Small functions are generally in-lined, so there is no call-cost for them. If you are not satisfied with the inline-heuristics then decorate your function with `@inline` or `@noinline`.

Without having read your code-example, this suggests that you can improve your algorithm with per-allocating work arrays and then using them. Thus no new data gets allocated during a loop and GC time should be small.

At least from your code sample it seems that `ngrid` and `nt` are still global variables. This could explain the large gc time.

1 Like

As far as i know, global variables won’t cause performance problems if they are not Vectors or Matrix. Will Numbers cause preallocation problem?

Any non-`const` global variable might cause inference issues which propagate through your code, so yes, you should definitely take care when using them.

I think you misunderstand about globals, please read the relevant part the performance tips (better, read the whole thing).

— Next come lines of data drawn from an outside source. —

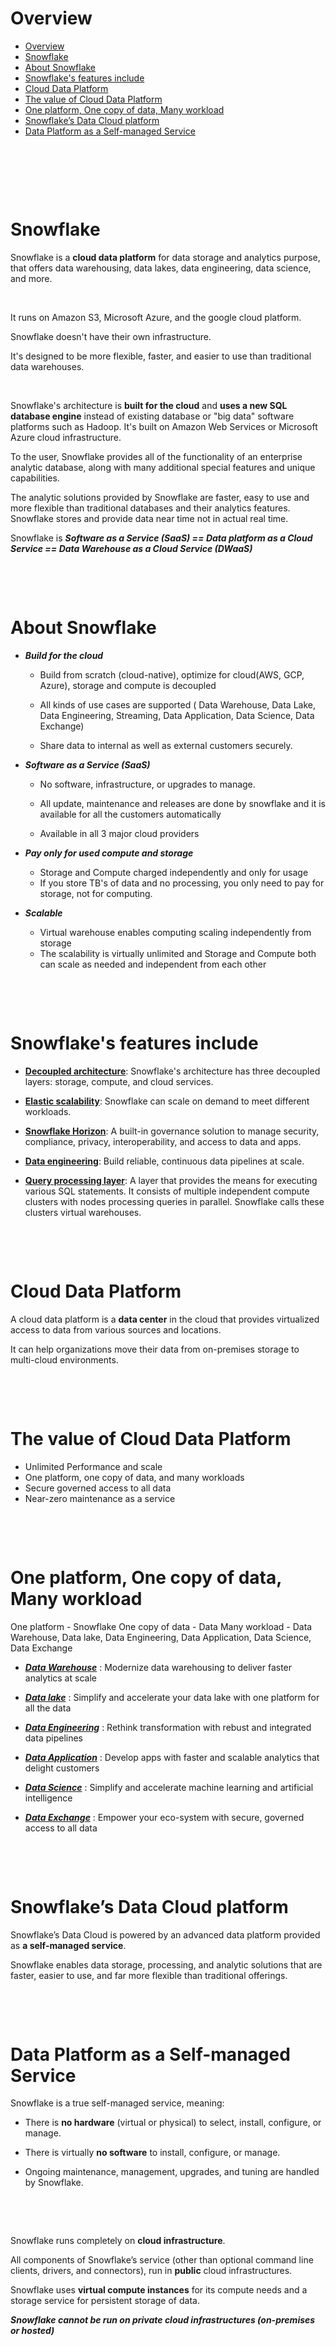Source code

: # Overview

- [Overview](#overview)
- [Snowflake](#snowflake)
- [About Snowflake](#about-snowflake)
- [Snowflake's features include](#snowflakes-features-include)
- [Cloud Data Platform](#cloud-data-platform)
- [The value of Cloud Data Platform](#the-value-of-cloud-data-platform)
- [One platform, One copy of data, Many workload](#one-platform-one-copy-of-data-many-workload)
- [Snowflake’s Data Cloud platform](#snowflakes-data-cloud-platform)
- [Data Platform as a Self-managed Service](#data-platform-as-a-self-managed-service)

&nbsp;

&nbsp;

&nbsp;

# Snowflake

Snowflake is a **cloud data platform** for data storage and analytics purpose, that offers data warehousing, data lakes, data engineering, data science, and more.

&nbsp;

It runs on Amazon S3, Microsoft Azure, and the google cloud platform.

Snowflake doesn't have their own infrastructure.

It's designed to be more flexible, faster, and easier to use than traditional data warehouses.

&nbsp;

Snowflake's architecture is **built for the cloud** and **uses a new SQL database engine** instead of existing database or "big data" software platforms such as Hadoop. It's built on Amazon Web Services or Microsoft Azure cloud infrastructure.

To the user, Snowflake provides all of the functionality of an enterprise analytic database, along with many additional special features and unique capabilities.

The analytic solutions provided by Snowflake are faster, easy to use and more flexible than traditional databases and their analytics features. Snowflake stores and provide data near time not in actual real time.

Snowflake is **_Software as a Service (SaaS) == Data platform as a Cloud Service == Data Warehouse as a Cloud Service (DWaaS)_**

&nbsp;

&nbsp;

# About Snowflake

- **_Build for the cloud_**
  - Build from scratch (cloud-native), optimize for cloud(AWS, GCP, Azure), storage and compute is decoupled

  - All kinds of use cases are supported ( Data Warehouse, Data Lake, Data Engineering, Streaming, Data Application, Data Science, Data Exchange)

  - Share data to internal as well as external customers securely.

- **_Software as a Service (SaaS)_**
  - No software, infrastructure, or upgrades to manage.

  - All update, maintenance and releases are done by snowflake and it is available for all the customers automatically
  - Available in all 3 major cloud providers

- **_Pay only for used compute and storage_**
  - Storage and Compute charged independently and only for usage
  - If you store TB's of data and no processing, you only need to pay for storage, not for computing.

- **_Scalable_**
  - Virtual warehouse enables computing scaling independently from storage
  - The scalability is virtually unlimited and Storage and Compute both can scale as needed and independent from each other

&nbsp;

&nbsp;

# Snowflake's features include

- <u>**Decoupled architecture**</u>: Snowflake's architecture has three decoupled layers: storage, compute, and cloud services.

- <u>**Elastic scalability**</u>: Snowflake can scale on demand to meet different workloads.

- <u>**Snowflake Horizon**</u>: A built-in governance solution to manage security, compliance, privacy, interoperability, and access to data and apps.

- <u>**Data engineering**</u>: Build reliable, continuous data pipelines at scale.

- <u>**Query processing layer**</u>: A layer that provides the means for executing various SQL statements. It consists of multiple independent compute clusters with nodes processing queries in parallel. Snowflake calls these clusters virtual warehouses.

&nbsp;

&nbsp;

# Cloud Data Platform

A cloud data platform is a **data center** in the cloud that provides virtualized access to data from various sources and locations.

It can help organizations move their data from on-premises storage to multi-cloud environments.

&nbsp;

&nbsp;

# The value of Cloud Data Platform

- Unlimited Performance and scale
- One platform, one copy of data, and many workloads
- Secure governed access to all data
- Near-zero maintenance as a service

&nbsp;

&nbsp;

# One platform, One copy of data, Many workload

One platform - Snowflake
One copy of data - Data
Many workload - Data Warehouse, Data lake, Data Engineering, Data Application, Data Science, Data Exchange

- <u>**_Data Warehouse_**</u> : Modernize data warehousing to deliver faster analytics at scale
- <u>**_Data lake_**</u> : Simplify and accelerate your data lake with one platform for all the data
- <u>**_Data Engineering_**</u> : Rethink transformation with rebust and integrated data pipelines

- <u>**_Data Application_**</u> : Develop apps with faster and scalable analytics that delight customers

- <u>**_Data Science_**</u> : Simplify and accelerate machine learning and artificial intelligence

- <u>**_Data Exchange_**</u> : Empower your eco-system with secure, governed access to all data

&nbsp;

&nbsp;

# Snowflake’s Data Cloud platform

Snowflake’s Data Cloud is powered by an advanced data platform provided as **a self-managed service**.

Snowflake enables data storage, processing, and analytic solutions that are faster, easier to use, and far more flexible than traditional offerings.

&nbsp;

&nbsp;

# Data Platform as a Self-managed Service

Snowflake is a true self-managed service, meaning:

- There is **no hardware** (virtual or physical) to select, install, configure, or manage.

- There is virtually **no software** to install, configure, or manage.

- Ongoing maintenance, management, upgrades, and tuning are handled by Snowflake.

&nbsp;

&nbsp;

Snowflake runs completely on **cloud infrastructure**.

All components of Snowflake’s service (other than optional command line clients, drivers, and connectors), run in **public** cloud infrastructures.

Snowflake uses **virtual compute instances** for its compute needs and a storage service for persistent storage of data.

**_Snowflake cannot be run on private cloud infrastructures (on-premises or hosted)_**

&nbsp;

&nbsp;

&nbsp;
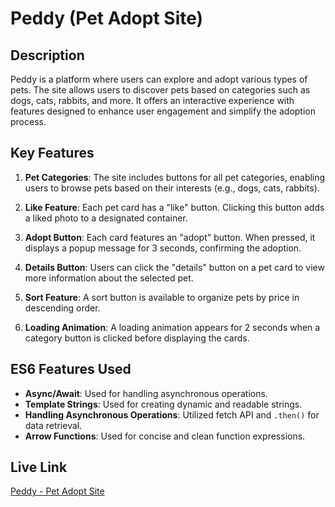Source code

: # Peddy (Pet Adopt Site)

## Description
Peddy is a platform where users can explore and adopt various types of pets. The site allows users to discover pets based on categories such as dogs, cats, rabbits, and more. It offers an interactive experience with features designed to enhance user engagement and simplify the adoption process.

## Key Features

1. **Pet Categories**: The site includes buttons for all pet categories, enabling users to browse pets based on their interests (e.g., dogs, cats, rabbits).

2. **Like Feature**: Each pet card has a "like" button. Clicking this button adds a liked photo to a designated container.

3. **Adopt Button**: Each card features an "adopt" button. When pressed, it displays a popup message for 3 seconds, confirming the adoption.

4. **Details Button**: Users can click the "details" button on a pet card to view more information about the selected pet.

5. **Sort Feature**: A sort button is available to organize pets by price in descending order.

6. **Loading Animation**: A loading animation appears for 2 seconds when a category button is clicked before displaying the cards.

## ES6 Features Used

- **Async/Await**: Used for handling asynchronous operations.
- **Template Strings**: Used for creating dynamic and readable strings.
- **Handling Asynchronous Operations**: Utilized fetch API and `.then()` for data retrieval.
- **Arrow Functions**: Used for concise and clean function expressions.

## Live Link

[Peddy - Pet Adopt Site](https://peddyadopt99.netlify.app/)

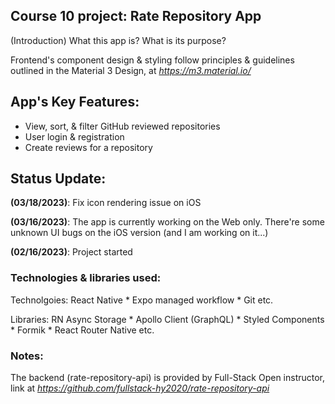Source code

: ## Course 10 project: Rate Repository App
(Introduction) What this app is? What is its purpose?

Frontend's component design & styling follow principles & guidelines outlined in the Material 3 Design, at *https://m3.material.io/*

## App's Key Features:
- View, sort, & filter GitHub reviewed repositories
- User login & registration
- Create reviews for a repository

## Status Update:
**(03/18/2023)**: Fix icon rendering issue on iOS

**(03/16/2023)**: The app is currently working on the Web only. There're some unknown UI bugs on the iOS version (and I am working on it...)

**(02/16/2023)**: Project started

### Technologies & libraries used:
Technolgoies: React Native * Expo managed workflow * Git etc.

Libraries: RN Async Storage * Apollo Client (GraphQL) * Styled Components * Formik * React Router Native etc.

### Notes:
The backend (rate-repository-api) is provided by Full-Stack Open instructor, link at *https://github.com/fullstack-hy2020/rate-repository-api*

In many compiled but dynamically types languages, making large, “monolithic” functions is advantageous since it allows the compiler to figure out type information. With Julia, the situation is the opposite: the language is designed to work with type information as efficiently as statically typed languages, you just have to make this possible. One technique for that is actually factoring out behavior into smaller functions, called function barriers.

In my code, I have factored the behaviors into small functions. So the bottleneck is not about function calls.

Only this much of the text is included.